Ever wondered why we cough? Scientists uncover the theories behind what causes niggling tickly throats this time of year

  • Viruses may irritate airways, causing people to cough and spread their germs
  • Mucus could stimulate cells in the respiratory tract to prevent it entering lungs
  • Immune systems may release chemicals that damage airways and cause coughs
  • Although unclear what the exact cause is, most coughs ease within a few weeks
  • Researchers from The Hull York Medical School analysed past cough studies

 

It is the time of year where coughs and colds are rife.
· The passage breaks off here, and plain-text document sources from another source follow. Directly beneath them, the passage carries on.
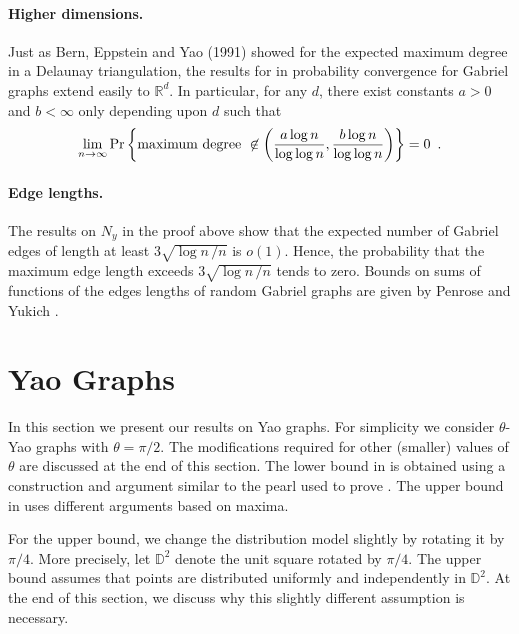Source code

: \documentclass[lotsofwhite,charterfonts]{patmorin}
\newcommand{\RR}{\mathbb{R}}
\newcommand{\D}{\mathbb{D}}
\newcommand{\PROB}{\Pr}
\newcommand{\EXP}{\mathrm{E}}
\begin{document}
\paragraph{Higher dimensions.}
Just as Bern, Eppstein and Yao (1991) showed for the
expected maximum degree in a Delaunay triangulation, 
the results for in probability convergence for Gabriel graphs
extend easily to $\RR^d$. In particular,
for any $d$, there exist constants $a>0$ and $b < \infty$ 
only depending upon $d$ such that
\[
\lim_{n\to\infty} \PROB \left\{ \hbox{\rm maximum degree}~\not\in 
  \left( {a \log n \over \log \log n} , { b \log n \over \log \log n} \right)
  \right\} = 0 \enspace .
\]

\paragraph{Edge lengths.}
The results on $N_y$ in the proof above show that the expected number of
Gabriel edges of length at least $3 \sqrt{\log n \,/n}$ is $o(1)$. Hence,
the probability that the maximum edge length exceeds $3 \sqrt{\log n
\,/n}$ tends to zero.  Bounds on sums of functions of the edges lengths
of random Gabriel graphs are given by Penrose and Yukich \cite{py03}.


\section{Yao Graphs}

In this section we present our results on Yao graphs.  For simplicity
we consider $\theta$-Yao graphs with $\theta=\pi/2$.  The modifications
required for other (smaller) values of $\theta$ are discussed at the end
of this section.  The lower bound in  is obtained
using a construction and argument similar to the pearl used to prove
.  The upper bound in 
uses different arguments based on maxima.

For the upper bound, we change the distribution model slightly by rotating
it by $\pi/4$.  More precisely, let $\D^2$ denote the unit square rotated
by $\pi/4$.  The upper bound assumes that points are distributed uniformly
and independently in $\D^2$. At the end of this section, we discuss why
this slightly different assumption is necessary.
\end{document}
Now, a recent study published in the BMJ raises the question of why we wheeze when under the weather.

Although scientists from The Hull York Medical School, who carried out the research, are unsure of the exact cause, one theory is viruses have evolved to irritate infected people's airways, causing them to cough and infect others.

People typically suffer two or three colds a year, with coughing being a common symptom.
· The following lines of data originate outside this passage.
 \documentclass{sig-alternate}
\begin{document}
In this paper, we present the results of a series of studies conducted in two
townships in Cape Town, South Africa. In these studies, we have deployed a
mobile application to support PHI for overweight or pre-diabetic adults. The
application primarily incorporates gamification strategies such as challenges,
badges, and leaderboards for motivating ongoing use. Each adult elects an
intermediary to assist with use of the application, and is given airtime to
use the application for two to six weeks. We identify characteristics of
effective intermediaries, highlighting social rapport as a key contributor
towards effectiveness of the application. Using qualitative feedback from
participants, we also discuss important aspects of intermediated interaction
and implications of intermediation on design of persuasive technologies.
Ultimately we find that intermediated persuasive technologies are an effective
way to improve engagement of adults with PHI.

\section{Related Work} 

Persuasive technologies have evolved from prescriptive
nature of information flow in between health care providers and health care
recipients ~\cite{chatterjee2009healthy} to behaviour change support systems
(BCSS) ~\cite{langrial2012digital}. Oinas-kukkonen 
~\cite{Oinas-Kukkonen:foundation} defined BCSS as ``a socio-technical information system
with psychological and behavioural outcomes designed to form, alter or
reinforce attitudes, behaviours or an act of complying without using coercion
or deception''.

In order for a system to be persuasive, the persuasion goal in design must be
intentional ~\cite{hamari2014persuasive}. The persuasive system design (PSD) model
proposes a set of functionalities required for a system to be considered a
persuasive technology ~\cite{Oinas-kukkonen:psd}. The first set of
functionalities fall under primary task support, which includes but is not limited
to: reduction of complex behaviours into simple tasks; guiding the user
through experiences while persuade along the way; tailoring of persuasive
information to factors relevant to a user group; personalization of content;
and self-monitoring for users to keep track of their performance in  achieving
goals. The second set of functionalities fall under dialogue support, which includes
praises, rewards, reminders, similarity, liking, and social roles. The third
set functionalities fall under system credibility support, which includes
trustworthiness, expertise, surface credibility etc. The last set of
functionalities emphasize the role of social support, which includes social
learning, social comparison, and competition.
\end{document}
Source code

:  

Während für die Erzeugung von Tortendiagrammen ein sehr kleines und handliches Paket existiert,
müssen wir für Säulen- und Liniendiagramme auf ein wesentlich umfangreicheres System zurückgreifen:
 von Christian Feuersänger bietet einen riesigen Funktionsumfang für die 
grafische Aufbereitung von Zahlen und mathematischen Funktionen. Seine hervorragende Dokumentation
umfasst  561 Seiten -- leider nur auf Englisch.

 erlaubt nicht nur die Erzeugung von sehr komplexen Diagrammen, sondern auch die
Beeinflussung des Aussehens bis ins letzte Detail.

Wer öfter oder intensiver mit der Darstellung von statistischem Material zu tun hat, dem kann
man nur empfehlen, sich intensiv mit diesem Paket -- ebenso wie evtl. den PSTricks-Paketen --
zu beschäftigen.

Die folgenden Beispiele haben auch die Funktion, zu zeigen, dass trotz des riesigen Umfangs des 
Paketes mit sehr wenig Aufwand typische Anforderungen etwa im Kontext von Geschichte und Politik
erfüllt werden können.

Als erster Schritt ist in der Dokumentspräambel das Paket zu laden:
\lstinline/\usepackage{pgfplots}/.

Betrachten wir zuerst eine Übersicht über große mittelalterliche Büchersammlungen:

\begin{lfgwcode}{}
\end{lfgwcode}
Although irritating, most cases are not serious and resolve in a few weeks without treatment.

Here we look at the three different theories behind why we cough.

Scientists uncover the theories behind what causes niggling coughs this time of year (stock)

Scientists uncover the theories behind what causes niggling coughs this time of year (stock)

 

How the research was carried out 

The researchers analysed past studies investigating cough.

Such trials typically assess guinea pigs or human airway cells as symptoms vary substantially from person-to-person.

The findings were published in the journal BMJ Open Respiratory Research.

Why do we cough? 

One theory is the viruses that cause colds and flu have evolved to stimulate nerve receptors in our airways, causing irritation.

This sends a signal to the brain that causes infected people to cough up germs, which spreads the virus to others.

In such instances, coughing has no advantage for the infected person.

Study author Professor Alyn Morice said: 'The most common form of cough is caused by upper respiratory tract infections and has no benefit to the host.'

Mucus is also known to stimulate nerve endings, which benefits the sufferer by allowing them to cough up the substance rather than it entering their lungs and causing further complications.

Others argue people's immune systems release chemicals to fight infection when they are battling a cold or flu.

Such chemicals cause inflammation of the airways, which causes damage to its cell lining and stimulates coughing.